After we connect to decide if we are a good fit for working together, we will get your initial session scheduled. Then you will receive an email to your secure patient portal. All the necessary paperwork can be completed through the patient portal and takes about 20 minutes.
Paperwork includes information about how to get in touch with you, your current struggles, a Professional Services Agreement, Professional Policies and Informed Consent, and a Notice of Privacy Practices.
Under HIPAA, individuals have the right to receive a clearly written explanation informing them of their rights under, how their medical information will be used, kept and disclosed by your health care professional, and how to file a complaint.
This document is called the Notice of Privacy Practices.
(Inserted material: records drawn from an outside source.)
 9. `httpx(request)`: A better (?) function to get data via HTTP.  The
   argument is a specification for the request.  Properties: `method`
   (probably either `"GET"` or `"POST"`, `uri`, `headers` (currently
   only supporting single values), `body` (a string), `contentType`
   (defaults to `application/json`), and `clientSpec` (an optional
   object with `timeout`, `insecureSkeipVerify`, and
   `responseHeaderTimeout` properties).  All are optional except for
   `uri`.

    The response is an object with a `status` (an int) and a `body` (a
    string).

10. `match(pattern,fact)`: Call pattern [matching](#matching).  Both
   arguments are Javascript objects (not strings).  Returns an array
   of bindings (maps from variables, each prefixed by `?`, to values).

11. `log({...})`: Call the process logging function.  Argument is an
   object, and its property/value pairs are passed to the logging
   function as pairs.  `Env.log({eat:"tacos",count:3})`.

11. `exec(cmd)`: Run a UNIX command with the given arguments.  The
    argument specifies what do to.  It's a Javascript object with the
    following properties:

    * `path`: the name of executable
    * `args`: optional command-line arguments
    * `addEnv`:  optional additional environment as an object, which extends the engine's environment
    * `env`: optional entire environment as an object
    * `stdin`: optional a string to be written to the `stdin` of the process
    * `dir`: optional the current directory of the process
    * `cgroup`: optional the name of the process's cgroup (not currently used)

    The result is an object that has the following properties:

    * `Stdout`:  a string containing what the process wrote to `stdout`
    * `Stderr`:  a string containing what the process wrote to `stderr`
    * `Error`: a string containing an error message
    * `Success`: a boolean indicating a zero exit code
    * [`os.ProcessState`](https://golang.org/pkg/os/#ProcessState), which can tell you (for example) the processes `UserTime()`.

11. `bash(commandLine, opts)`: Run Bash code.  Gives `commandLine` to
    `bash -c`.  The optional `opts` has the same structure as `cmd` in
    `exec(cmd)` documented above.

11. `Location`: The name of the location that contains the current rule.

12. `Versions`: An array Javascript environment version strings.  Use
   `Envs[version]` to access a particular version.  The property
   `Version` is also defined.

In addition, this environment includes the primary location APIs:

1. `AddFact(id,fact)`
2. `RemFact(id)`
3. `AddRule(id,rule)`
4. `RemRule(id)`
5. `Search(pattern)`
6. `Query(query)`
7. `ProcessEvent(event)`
Please feel free to read my Notice of Privacy Practices here.
Notice to Clients
The Texas Behavioral Health Executive Council investigates and prosecutes professional misconduct committed by marriage and family therapists, professional counselors, psychologists, psychological associates, social workers and licensed specialists in school psychology.
Altogether not every complaint against or dispute with a licensee involved professional misconduct, the Executive Council will provider you with information about how to file a complaint. Please call 1-800-821-3201 for more information.
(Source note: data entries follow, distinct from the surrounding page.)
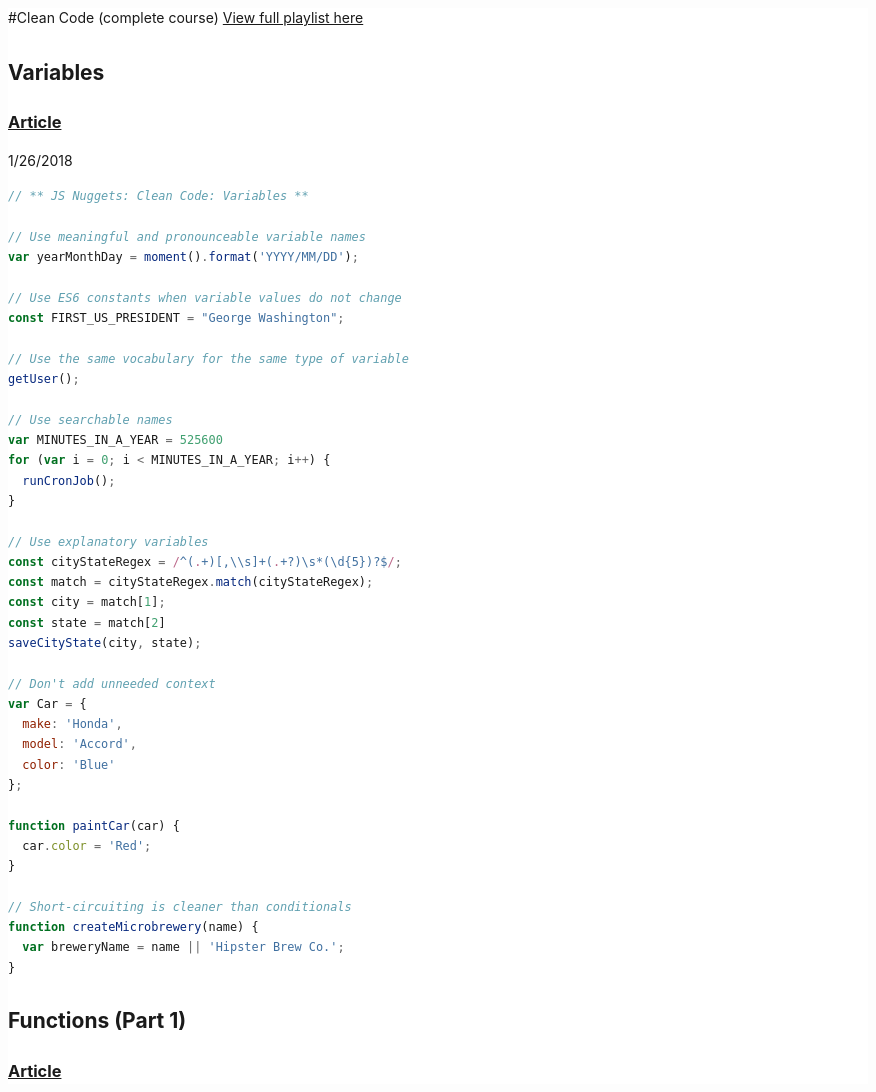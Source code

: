#Clean Code (complete course)
[View full playlist here](https://www.youtube.com/playlist?list=PLWKjhJtqVAbkK24EaPurzMq0-kw5U9pJh)

## Variables 
### [Article](https://github.com/ryanmcdermott/clean-code-javascript)
1/26/2018

```js
// ** JS Nuggets: Clean Code: Variables **

// Use meaningful and pronounceable variable names
var yearMonthDay = moment().format('YYYY/MM/DD');

// Use ES6 constants when variable values do not change
const FIRST_US_PRESIDENT = "George Washington";

// Use the same vocabulary for the same type of variable
getUser();

// Use searchable names
var MINUTES_IN_A_YEAR = 525600
for (var i = 0; i < MINUTES_IN_A_YEAR; i++) {
  runCronJob();
}

// Use explanatory variables
const cityStateRegex = /^(.+)[,\\s]+(.+?)\s*(\d{5})?$/;
const match = cityStateRegex.match(cityStateRegex);
const city = match[1];
const state = match[2]
saveCityState(city, state);

// Don't add unneeded context
var Car = {
  make: 'Honda',
  model: 'Accord',
  color: 'Blue'
};

function paintCar(car) {
  car.color = 'Red';
}

// Short-circuiting is cleaner than conditionals
function createMicrobrewery(name) {
  var breweryName = name || 'Hipster Brew Co.';
}
```

## Functions (Part 1)
### [Article](https://github.com/ryanmcdermott/clean-code-javascript#functions)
No Surprises Act Information
As of January 1, 2022, under Section 2799B-6 of the Public Health Service Act, health care providers and health care facilities are required to inform individuals who are not enrolled in a plan or coverage or a Federal health care program, or not seeking to file a claim with their plan or coverage both orally and in writing of their ability, upon request or at the time of scheduling health care items and services, to receive a “Good Faith Estimate” of expected charges.
You have the right to receive a “Good Faith Estimate” explaining how much your medical care will cost.
Under the law, health care providers need to give patients who don’t have insurance or who are not using insurance an estimate of the bill for medical items and services.
You have the right to receive a Good Faith Estimate for the total expected cost of any non-emergency items or services. This includes related costs like medical tests, prescription drugs, equipment, and hospital fees.
Make sure your health care provider gives you a Good Faith Estimate in writing at least 1 business day before your medical service or item. You can also ask your health care provider, and any other provider you choose, for a Good Faith Estimate before you schedule an item or service.
If you receive a bill that is at least $400 more than your Good Faith Estimate, you can dispute the bill.